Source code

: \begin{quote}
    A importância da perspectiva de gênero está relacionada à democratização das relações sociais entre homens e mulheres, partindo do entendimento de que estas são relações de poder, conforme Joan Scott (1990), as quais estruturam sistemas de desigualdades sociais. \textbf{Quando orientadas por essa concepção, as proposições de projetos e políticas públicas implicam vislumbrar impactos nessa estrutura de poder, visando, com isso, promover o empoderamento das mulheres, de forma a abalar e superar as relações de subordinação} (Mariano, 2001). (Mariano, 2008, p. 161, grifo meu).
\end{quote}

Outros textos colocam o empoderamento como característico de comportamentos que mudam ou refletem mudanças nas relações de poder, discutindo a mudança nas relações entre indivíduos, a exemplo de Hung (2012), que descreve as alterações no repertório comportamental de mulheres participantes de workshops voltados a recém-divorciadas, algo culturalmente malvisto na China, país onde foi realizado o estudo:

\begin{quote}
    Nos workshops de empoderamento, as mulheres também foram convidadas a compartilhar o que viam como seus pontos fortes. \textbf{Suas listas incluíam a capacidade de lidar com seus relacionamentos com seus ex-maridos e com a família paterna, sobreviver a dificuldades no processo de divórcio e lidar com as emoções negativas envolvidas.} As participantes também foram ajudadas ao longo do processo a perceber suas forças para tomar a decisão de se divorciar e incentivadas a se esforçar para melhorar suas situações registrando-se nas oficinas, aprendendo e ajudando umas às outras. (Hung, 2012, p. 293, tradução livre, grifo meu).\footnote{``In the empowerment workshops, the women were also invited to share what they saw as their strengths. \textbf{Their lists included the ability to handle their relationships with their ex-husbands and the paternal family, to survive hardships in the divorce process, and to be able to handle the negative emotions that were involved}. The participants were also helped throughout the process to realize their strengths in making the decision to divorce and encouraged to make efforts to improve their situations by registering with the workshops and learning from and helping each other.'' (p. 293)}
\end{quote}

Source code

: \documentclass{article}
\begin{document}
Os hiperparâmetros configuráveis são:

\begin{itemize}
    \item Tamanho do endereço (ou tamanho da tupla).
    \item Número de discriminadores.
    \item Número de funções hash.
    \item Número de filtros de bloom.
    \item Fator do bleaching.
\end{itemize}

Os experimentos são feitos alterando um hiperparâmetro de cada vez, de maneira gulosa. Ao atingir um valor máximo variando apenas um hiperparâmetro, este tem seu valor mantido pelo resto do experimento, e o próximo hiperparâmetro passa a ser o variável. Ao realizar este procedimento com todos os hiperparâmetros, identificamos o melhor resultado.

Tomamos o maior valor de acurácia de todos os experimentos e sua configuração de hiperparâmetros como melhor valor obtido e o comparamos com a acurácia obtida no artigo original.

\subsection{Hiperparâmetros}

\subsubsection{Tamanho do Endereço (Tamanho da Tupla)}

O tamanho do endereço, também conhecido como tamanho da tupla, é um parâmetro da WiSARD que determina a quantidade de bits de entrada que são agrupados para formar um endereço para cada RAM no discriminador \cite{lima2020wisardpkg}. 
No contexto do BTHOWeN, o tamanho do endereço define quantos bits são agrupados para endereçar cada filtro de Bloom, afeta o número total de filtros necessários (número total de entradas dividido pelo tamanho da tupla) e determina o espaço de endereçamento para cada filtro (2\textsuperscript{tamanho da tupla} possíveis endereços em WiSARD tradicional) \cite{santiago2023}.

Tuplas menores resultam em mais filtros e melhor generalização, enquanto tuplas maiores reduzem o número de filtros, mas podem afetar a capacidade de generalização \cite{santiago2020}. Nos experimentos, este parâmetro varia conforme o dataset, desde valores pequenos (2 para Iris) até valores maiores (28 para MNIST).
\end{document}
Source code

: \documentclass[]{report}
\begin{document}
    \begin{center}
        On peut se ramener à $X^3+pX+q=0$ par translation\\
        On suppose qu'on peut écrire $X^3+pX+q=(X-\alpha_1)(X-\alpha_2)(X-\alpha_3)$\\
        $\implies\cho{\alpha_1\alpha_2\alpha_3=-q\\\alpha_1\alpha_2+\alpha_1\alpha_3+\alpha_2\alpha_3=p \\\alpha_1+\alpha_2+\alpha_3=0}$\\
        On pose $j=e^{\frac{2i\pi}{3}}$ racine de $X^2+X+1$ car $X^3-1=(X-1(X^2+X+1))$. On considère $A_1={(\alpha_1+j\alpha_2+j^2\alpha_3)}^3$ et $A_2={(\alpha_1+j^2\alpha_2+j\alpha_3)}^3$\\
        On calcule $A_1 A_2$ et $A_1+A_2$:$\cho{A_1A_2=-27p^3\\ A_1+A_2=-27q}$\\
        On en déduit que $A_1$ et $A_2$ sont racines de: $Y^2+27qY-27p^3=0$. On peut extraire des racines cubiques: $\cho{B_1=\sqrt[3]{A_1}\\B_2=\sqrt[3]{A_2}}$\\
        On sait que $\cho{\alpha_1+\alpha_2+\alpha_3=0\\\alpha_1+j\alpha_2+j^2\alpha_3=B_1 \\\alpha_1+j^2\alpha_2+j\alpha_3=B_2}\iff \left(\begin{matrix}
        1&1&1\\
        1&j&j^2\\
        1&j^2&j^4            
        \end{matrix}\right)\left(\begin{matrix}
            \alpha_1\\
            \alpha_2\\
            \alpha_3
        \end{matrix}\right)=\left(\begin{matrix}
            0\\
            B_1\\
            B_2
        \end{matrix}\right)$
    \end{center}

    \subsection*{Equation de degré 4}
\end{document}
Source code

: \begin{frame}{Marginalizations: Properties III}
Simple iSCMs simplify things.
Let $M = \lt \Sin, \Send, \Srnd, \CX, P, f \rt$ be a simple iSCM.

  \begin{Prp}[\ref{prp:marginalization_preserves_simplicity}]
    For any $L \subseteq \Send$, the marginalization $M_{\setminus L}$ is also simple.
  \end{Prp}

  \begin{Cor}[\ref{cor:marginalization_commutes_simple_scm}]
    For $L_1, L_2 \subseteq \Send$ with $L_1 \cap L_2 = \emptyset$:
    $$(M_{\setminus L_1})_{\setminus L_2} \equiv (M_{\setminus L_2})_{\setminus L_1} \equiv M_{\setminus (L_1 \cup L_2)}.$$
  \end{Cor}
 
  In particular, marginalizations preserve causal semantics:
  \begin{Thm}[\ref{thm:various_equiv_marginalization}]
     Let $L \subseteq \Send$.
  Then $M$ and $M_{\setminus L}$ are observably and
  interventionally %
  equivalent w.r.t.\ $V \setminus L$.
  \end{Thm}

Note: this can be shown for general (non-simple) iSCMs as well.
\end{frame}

..........

→ How to complete this task: Find out how many lines above hold "quote". Write only the number.

→ Written answer: 4